»»

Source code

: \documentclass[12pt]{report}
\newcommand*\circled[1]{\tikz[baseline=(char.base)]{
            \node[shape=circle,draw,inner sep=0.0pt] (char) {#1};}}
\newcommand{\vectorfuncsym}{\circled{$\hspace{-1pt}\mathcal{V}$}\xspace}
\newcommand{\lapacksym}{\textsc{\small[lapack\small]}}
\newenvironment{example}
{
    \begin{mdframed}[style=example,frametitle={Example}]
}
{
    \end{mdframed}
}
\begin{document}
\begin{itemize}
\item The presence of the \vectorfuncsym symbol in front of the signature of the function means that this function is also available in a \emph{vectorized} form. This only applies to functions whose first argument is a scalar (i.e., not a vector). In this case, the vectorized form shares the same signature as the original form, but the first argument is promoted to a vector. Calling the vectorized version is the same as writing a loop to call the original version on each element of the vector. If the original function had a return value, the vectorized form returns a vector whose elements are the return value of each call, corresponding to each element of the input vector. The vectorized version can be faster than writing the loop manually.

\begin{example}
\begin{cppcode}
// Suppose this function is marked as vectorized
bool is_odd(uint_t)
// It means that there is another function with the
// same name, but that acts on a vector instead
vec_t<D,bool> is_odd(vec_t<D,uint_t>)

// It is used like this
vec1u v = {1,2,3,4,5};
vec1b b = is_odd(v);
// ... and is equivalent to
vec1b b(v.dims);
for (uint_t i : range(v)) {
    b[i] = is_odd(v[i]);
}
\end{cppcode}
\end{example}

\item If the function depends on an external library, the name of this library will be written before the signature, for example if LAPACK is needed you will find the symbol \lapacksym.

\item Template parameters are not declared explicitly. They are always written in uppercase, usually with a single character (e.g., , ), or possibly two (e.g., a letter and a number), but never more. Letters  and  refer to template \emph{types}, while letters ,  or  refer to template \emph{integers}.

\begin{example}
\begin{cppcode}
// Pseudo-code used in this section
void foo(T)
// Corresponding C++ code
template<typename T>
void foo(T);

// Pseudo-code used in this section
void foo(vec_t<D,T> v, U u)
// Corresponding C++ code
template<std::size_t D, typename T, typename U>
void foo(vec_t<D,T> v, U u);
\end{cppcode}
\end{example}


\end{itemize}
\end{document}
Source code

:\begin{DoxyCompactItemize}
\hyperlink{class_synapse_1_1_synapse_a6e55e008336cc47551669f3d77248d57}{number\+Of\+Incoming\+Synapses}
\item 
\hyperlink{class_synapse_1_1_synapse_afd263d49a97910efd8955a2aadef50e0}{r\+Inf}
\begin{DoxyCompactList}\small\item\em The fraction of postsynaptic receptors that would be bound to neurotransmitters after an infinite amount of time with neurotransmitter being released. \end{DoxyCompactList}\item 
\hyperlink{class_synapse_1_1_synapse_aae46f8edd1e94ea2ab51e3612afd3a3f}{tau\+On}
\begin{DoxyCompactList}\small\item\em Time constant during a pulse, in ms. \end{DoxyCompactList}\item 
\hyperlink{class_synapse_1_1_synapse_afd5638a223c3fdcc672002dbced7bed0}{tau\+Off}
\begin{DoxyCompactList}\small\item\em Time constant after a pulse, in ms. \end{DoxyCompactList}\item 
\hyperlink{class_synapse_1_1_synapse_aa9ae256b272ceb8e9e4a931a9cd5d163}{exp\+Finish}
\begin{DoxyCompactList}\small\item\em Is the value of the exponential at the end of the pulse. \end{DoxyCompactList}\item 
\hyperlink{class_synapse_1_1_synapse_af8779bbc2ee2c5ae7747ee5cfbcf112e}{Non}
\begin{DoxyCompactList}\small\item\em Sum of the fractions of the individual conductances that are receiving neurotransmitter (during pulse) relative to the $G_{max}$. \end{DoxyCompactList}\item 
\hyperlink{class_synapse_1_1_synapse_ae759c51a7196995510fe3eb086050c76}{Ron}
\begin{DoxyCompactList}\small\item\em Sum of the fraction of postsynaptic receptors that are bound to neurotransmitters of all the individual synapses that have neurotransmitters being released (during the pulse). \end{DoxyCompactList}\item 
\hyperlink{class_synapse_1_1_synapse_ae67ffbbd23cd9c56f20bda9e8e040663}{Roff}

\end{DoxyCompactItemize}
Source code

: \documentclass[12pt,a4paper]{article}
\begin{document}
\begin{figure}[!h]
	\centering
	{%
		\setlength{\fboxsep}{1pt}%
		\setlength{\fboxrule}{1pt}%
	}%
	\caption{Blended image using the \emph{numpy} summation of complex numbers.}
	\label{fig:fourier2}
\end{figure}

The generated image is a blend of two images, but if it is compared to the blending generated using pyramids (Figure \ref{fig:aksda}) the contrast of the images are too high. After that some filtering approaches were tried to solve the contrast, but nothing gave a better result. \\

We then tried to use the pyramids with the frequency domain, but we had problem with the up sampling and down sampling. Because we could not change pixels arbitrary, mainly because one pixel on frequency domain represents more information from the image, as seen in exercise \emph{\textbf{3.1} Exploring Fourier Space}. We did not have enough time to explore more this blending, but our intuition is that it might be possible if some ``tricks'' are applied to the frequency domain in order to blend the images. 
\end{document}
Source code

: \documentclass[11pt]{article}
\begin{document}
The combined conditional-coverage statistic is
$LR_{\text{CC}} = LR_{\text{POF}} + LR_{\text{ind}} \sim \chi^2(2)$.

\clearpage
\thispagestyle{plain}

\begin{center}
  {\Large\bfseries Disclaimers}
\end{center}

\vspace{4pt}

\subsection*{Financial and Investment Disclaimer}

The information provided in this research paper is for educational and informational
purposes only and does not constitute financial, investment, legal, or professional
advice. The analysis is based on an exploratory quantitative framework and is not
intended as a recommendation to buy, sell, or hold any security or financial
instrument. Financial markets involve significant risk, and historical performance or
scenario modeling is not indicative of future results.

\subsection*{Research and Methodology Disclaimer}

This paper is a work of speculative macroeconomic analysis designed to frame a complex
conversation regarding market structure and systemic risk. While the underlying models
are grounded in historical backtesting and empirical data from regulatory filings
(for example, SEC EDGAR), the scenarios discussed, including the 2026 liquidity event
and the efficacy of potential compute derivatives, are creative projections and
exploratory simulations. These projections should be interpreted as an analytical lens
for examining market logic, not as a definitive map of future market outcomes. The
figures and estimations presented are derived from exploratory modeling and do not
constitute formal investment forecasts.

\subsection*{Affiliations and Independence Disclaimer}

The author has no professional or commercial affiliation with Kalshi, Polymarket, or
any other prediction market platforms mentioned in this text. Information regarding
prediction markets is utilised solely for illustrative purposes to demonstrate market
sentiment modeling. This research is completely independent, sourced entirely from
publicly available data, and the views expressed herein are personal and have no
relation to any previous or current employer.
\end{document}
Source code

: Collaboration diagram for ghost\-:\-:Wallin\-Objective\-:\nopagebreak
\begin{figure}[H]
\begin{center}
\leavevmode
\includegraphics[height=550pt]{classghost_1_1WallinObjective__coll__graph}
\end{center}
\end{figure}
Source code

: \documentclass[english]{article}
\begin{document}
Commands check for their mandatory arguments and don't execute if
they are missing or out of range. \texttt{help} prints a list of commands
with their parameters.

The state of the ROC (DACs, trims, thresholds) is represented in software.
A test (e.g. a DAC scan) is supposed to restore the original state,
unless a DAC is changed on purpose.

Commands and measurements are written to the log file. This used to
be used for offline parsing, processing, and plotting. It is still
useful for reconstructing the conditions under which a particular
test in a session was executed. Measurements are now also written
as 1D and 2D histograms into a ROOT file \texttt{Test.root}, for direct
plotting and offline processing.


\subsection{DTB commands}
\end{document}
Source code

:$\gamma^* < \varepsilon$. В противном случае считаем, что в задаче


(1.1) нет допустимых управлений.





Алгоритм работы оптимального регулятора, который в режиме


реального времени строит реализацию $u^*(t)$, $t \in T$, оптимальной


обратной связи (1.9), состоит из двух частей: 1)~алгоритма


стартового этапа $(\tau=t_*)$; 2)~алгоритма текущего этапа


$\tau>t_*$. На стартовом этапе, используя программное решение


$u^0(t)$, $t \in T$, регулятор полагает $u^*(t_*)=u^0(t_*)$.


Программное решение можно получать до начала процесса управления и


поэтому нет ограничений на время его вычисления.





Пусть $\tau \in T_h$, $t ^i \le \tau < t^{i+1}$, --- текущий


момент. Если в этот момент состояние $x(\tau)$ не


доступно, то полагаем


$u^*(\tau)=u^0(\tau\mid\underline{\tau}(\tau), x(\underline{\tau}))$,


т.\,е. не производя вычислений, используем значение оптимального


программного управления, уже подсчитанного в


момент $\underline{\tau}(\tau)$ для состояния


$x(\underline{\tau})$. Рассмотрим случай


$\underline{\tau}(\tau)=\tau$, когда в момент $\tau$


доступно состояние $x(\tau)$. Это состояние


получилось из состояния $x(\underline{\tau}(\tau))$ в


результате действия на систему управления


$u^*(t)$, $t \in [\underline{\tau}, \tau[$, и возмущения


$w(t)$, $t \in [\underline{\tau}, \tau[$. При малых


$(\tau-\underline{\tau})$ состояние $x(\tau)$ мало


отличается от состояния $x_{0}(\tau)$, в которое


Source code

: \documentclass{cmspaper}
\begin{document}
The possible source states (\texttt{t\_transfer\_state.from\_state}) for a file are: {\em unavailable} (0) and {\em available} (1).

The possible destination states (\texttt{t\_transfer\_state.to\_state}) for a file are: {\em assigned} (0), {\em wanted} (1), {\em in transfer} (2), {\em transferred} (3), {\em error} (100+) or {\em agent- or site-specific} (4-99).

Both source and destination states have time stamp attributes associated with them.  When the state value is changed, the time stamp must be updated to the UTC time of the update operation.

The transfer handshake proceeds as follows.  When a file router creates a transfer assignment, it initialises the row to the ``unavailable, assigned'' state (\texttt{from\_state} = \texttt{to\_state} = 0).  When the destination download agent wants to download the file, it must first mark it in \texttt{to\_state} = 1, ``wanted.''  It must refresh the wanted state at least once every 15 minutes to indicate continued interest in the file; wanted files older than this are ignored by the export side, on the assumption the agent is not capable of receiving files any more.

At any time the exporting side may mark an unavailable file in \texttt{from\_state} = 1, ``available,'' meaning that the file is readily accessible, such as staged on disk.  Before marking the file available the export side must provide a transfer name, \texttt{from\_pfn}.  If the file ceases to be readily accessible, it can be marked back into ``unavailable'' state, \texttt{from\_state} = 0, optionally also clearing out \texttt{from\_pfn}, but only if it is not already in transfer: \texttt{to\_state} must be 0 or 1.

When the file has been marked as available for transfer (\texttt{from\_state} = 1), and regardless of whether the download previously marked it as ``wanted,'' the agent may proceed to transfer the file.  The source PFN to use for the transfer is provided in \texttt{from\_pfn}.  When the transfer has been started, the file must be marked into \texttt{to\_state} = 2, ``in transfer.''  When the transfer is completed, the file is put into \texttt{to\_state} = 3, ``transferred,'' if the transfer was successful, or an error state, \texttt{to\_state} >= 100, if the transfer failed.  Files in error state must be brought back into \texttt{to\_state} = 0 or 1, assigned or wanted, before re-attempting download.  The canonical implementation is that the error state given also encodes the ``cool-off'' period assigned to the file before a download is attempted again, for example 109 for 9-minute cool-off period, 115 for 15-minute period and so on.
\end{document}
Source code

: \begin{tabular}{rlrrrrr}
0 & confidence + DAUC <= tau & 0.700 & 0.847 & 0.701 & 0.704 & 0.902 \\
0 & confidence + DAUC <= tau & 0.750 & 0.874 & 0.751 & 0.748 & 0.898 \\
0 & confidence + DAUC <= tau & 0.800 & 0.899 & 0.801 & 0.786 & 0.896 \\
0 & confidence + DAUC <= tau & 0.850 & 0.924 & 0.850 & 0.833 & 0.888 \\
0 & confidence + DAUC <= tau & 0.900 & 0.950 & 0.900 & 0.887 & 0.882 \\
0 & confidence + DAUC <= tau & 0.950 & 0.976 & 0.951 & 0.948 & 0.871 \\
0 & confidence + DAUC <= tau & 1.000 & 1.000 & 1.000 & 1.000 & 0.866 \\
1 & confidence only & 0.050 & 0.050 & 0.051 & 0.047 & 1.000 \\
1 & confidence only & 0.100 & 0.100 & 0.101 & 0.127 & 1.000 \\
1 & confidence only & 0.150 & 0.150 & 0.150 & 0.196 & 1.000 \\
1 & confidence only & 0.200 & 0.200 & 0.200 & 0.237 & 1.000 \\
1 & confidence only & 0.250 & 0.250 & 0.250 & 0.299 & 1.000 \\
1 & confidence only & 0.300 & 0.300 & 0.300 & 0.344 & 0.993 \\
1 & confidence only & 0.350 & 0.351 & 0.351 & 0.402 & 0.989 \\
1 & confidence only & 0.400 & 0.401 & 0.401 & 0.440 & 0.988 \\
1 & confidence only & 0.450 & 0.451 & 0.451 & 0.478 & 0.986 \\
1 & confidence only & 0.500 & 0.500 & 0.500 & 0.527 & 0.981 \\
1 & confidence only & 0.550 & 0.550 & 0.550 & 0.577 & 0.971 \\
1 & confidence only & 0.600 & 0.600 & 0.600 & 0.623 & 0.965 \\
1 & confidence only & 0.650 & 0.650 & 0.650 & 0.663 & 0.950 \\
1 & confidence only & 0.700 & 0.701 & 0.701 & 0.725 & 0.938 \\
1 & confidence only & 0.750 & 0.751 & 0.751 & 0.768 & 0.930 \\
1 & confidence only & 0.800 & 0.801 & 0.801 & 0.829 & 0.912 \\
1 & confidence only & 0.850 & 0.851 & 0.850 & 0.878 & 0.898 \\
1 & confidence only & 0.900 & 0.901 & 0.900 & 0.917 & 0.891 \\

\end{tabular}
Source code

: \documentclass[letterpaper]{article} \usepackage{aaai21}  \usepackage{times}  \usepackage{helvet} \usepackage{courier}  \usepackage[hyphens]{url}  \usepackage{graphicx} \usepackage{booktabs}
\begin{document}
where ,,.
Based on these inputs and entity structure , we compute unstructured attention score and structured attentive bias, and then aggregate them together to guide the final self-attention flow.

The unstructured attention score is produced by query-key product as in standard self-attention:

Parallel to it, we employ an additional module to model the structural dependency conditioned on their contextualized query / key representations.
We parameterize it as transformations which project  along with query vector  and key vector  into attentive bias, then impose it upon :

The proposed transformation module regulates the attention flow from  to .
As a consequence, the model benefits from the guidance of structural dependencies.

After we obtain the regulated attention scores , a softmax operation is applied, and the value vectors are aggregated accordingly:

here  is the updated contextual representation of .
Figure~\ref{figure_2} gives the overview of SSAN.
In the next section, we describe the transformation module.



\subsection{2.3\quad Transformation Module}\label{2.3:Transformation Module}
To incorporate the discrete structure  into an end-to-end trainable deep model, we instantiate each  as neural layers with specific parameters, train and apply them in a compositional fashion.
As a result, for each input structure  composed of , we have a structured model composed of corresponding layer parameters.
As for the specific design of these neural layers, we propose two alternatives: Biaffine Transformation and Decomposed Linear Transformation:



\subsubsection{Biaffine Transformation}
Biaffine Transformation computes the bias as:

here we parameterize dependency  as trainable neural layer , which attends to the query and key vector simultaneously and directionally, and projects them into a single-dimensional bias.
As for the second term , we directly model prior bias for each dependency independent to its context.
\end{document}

««

◆ **EXERCISE DETAILS**
Sift through the entries and copy every line with "purposes".

◆ **EXERCISE ANSWER**
purposes only and does not constitute financial, investment, legal, or professional
prediction markets is utilised solely for illustrative purposes to demonstrate market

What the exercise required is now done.